La richiesta di adeguare i salari all’inflazione record (oltre il 10% che ha toccato punte del 17% per alcuni beni alimentari) non è proponibile secondo il premier Rishi Sunak reduce dalla sferzata del Fondo Monetario Internazionale che ha declassato l’economia del Regno Unito, l’unica tra i paesi del G7 che quest’anno si contrarrà dello 0,6% invece che riprendersi.

Questo nel terzo anniversario della Brexit. L’infausto compleanno è stato celebrato con il pentimento del 57% dei britannici di fronte agli ormai evidenti impatti negativi che Bloomberg quantifica in 100 miliardi di sterline l’anno tra perdita di valore della sterlina, costi e burocrazie doganali responsabili di un deficit nella bilancia commerciale di 25 miliardi di sterline, 330mila lavoratori europei che mancano all’appello con cali di produzione e investimenti a innescare il rincaro dei prezzi ai consumatori e il circolo vizioso dell’inflazione.

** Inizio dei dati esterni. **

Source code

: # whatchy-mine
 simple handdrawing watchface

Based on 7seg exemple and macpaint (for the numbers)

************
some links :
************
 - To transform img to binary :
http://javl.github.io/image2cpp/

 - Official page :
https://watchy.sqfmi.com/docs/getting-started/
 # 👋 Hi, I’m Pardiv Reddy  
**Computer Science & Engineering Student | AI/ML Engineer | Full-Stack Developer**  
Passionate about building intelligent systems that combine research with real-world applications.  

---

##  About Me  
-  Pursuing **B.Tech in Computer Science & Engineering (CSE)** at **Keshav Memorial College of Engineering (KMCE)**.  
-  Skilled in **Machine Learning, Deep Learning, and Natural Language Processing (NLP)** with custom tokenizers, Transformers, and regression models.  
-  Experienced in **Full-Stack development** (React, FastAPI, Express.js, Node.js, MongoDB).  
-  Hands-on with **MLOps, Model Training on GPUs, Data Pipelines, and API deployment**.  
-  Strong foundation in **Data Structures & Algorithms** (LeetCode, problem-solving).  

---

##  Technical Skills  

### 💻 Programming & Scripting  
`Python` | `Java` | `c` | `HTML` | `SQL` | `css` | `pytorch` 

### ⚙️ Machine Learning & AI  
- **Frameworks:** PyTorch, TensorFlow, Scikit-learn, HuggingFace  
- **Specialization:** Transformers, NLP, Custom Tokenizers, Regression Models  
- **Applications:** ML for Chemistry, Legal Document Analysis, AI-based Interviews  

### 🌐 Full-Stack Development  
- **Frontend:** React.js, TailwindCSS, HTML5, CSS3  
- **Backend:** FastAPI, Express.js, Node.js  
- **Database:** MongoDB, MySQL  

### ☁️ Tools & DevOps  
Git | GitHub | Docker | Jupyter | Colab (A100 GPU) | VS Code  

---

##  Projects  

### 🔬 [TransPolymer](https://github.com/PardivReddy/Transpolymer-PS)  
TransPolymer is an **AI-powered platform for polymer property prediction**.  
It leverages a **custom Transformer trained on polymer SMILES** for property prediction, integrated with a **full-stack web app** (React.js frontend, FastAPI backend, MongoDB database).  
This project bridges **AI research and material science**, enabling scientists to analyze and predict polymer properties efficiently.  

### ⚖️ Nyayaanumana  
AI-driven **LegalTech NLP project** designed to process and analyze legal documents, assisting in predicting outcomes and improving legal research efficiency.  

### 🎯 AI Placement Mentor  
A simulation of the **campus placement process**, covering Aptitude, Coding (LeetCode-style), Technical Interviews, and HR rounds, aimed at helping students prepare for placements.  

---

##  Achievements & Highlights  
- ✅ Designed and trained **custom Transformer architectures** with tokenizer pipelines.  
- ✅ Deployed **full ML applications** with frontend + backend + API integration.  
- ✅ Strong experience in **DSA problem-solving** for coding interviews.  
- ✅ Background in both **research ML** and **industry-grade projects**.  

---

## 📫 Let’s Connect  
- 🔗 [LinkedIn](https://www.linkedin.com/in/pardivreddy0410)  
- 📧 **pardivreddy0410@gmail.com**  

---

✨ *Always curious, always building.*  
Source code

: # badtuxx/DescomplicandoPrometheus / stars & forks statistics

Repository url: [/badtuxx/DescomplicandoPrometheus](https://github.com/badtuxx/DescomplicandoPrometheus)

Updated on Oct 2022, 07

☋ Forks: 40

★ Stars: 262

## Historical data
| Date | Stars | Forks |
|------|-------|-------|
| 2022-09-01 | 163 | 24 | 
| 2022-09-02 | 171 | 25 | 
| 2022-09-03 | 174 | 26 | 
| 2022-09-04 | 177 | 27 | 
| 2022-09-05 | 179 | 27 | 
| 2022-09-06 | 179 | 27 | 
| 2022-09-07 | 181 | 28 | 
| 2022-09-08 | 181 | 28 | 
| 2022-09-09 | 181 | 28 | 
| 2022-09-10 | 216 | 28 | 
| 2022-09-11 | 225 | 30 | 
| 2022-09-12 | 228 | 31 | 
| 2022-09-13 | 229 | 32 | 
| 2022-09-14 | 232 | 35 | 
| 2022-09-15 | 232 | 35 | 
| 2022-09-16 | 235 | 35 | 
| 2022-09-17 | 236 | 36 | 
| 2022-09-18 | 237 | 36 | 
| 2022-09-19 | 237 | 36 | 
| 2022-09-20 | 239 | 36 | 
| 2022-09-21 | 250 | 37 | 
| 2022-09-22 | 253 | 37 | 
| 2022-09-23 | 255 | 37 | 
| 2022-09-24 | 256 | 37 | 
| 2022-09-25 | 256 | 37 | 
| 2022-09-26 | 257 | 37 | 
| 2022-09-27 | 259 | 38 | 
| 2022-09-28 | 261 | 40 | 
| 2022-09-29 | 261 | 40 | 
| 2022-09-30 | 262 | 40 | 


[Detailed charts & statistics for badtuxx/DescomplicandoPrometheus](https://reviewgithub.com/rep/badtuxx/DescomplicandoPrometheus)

La battaglia tra governo e sindacati sembra ancora lunga e tortuosa. Sunak, già affossato dagli scandali politici (nonché dal buco economico di 60 miliardi) ereditati dai suoi due predecessori Johnson e Truss, fatica a domare la spirale inflazionistica, l’impennata dei tassi di interesse ed i rincari di cibo, energia e mutui che stanno strozzando cittadini e imprese britanniche. “Il nostro obiettivo prioritario è dimezzare l’inflazione”, ha ribadito la ministra all’istruzione Gillian Keegan. Giovedì la Banca d’Inghilterra dovrebbe intervenire con il decimo rialzo dei tassi di interesse attesi al 4%, il livello più alto dal tracollo finanziario del 2008. Una stangata per chi fatica già a pagare mutui ed energia, spende 1000 sterline l’anno in più per la spesa e ora – se non si troveranno presto compromessi con le categorie – dovrà cominciare a pensare a rivolgersi a servizi privati.